Pondering for Sunday, February 4, 2024

Gospel Reading for the Fifth Sunday of Epiphany: Year B

Mark 1:29 to 39

“He came and took her by the hand and lifted her up. Then the fever left her, and she began to serve them.”  (Mark 1:31)

We can miss so much when we don’t know the original words used to record our Lords deeds and healings as they were intended.  The mother-in-law of Simon Peter was healed and then she got up and “served” them.  The Greek word used to serve is (diakonie), or deacon for them.  We don’t hear any more about deacons until we get to Acts of the Apostles where seven deacons were ordained to feed the poor.

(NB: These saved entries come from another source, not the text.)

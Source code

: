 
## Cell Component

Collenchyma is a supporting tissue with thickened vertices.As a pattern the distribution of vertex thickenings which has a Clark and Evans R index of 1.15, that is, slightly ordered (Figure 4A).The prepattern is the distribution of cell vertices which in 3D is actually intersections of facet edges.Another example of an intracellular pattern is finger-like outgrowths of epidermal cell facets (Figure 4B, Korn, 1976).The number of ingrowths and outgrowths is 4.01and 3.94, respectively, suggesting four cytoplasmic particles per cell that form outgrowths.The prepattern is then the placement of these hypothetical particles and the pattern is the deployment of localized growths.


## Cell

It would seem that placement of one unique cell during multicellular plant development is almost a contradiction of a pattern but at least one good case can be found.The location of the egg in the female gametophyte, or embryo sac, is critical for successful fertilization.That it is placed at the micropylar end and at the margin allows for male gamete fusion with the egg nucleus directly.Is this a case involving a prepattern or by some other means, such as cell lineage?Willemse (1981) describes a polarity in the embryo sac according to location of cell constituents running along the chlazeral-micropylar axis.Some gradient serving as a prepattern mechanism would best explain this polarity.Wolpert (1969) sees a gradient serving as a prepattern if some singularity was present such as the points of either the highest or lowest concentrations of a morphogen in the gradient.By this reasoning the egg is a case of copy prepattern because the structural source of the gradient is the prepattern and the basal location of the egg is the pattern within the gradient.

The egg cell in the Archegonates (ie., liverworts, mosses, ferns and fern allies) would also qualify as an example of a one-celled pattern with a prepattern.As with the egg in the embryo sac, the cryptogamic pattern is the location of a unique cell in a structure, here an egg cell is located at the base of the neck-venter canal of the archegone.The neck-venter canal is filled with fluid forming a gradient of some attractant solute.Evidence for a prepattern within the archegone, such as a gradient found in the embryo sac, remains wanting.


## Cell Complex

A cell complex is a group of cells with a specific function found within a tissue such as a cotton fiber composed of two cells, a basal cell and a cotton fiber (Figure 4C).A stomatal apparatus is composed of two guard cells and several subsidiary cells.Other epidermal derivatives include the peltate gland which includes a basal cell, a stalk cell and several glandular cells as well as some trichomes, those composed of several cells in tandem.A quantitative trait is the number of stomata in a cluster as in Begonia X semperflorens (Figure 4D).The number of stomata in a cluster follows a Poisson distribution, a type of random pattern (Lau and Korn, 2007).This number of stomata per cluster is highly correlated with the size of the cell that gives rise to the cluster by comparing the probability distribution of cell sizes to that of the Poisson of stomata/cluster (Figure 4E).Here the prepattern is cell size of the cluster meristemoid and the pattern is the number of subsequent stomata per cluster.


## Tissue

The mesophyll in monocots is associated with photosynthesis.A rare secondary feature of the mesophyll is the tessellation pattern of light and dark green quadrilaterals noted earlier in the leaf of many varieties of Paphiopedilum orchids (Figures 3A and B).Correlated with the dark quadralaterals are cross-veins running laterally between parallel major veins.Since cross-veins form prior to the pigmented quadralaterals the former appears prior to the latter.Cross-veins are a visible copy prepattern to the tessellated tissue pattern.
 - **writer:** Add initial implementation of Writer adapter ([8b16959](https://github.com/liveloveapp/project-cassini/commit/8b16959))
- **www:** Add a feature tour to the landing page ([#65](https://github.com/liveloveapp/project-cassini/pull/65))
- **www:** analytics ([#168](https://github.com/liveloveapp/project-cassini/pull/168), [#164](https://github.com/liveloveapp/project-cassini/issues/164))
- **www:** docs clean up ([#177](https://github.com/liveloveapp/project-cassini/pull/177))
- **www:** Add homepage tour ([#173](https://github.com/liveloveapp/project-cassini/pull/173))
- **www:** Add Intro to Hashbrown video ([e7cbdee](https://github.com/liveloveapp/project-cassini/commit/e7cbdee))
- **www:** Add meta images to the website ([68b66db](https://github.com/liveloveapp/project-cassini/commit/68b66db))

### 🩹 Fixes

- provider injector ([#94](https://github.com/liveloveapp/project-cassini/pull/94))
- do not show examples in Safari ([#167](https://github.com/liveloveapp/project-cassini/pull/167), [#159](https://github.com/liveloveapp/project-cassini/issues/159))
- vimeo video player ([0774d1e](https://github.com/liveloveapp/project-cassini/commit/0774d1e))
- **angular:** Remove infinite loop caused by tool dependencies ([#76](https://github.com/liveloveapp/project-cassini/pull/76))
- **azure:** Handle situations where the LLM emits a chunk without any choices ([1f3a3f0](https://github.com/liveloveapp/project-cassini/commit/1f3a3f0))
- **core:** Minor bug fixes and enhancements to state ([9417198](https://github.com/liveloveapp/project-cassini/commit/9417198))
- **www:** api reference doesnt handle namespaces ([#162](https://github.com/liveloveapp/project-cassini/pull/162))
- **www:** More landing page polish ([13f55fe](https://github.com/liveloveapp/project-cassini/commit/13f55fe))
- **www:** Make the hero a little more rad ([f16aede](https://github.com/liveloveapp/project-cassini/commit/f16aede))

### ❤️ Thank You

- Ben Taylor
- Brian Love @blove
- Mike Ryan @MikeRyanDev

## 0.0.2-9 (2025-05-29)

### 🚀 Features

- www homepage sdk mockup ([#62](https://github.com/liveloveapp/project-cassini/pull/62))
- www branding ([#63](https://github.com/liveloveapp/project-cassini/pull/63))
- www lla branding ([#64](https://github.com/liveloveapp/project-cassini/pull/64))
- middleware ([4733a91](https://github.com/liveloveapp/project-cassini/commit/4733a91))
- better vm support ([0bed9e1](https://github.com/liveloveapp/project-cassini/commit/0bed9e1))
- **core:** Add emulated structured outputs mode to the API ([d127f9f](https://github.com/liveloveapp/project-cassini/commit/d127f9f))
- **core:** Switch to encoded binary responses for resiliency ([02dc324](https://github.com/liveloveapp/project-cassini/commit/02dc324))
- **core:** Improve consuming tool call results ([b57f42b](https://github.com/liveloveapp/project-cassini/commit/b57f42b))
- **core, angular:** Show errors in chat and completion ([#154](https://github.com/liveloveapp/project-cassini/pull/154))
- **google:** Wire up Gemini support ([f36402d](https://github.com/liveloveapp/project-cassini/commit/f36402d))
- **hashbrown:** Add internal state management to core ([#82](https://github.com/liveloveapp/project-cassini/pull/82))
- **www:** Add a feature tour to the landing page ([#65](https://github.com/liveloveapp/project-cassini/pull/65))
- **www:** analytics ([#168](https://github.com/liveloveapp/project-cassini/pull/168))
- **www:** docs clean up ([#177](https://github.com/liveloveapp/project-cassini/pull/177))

Having this understanding about Jesus healing Peter’s mother-in-law causes me to see Jesus as ordaining her as perhaps the first ever deacon.  We miss so much when we don’t have a complete understanding of the ancient words.  But sometimes we don’t get messages about how we should follow Jesus’ example when there is no misunderstanding of the words.  Jesus was found praying.

“In the morning, while it was still very dark, he got up and went out to a deserted place, and there he prayed. And Simon and his companions hunted for him. When they found him, they said to him, ‘Everyone is searching for you.’” (Mark 1 35 – 37)

This again reminds me that my children never disturbed me during my prayer time.  As the kids were growing up they would often come to ask me something while I was on the phone,  mowing the lawn, or watching the game; but never did they interrupt me during prayers like it seems Simon and his companions did to Jesus.  Long story short, I was never praying.  If it’s one thing I could change while raising my children it would be that I would be found praying regularly.  Kids are learners, if parents curse, their children will curse, if parents smoke, kids will smoke, it stands to reason then that if parents pray kids too will pray. 

I wish I had been found praying like Jesus was when they were searching for me. Maybe then my children would have grown up praying, and who knows, maybe they would have been called to be deacons or priests like Simon Peter’s mother-in-law.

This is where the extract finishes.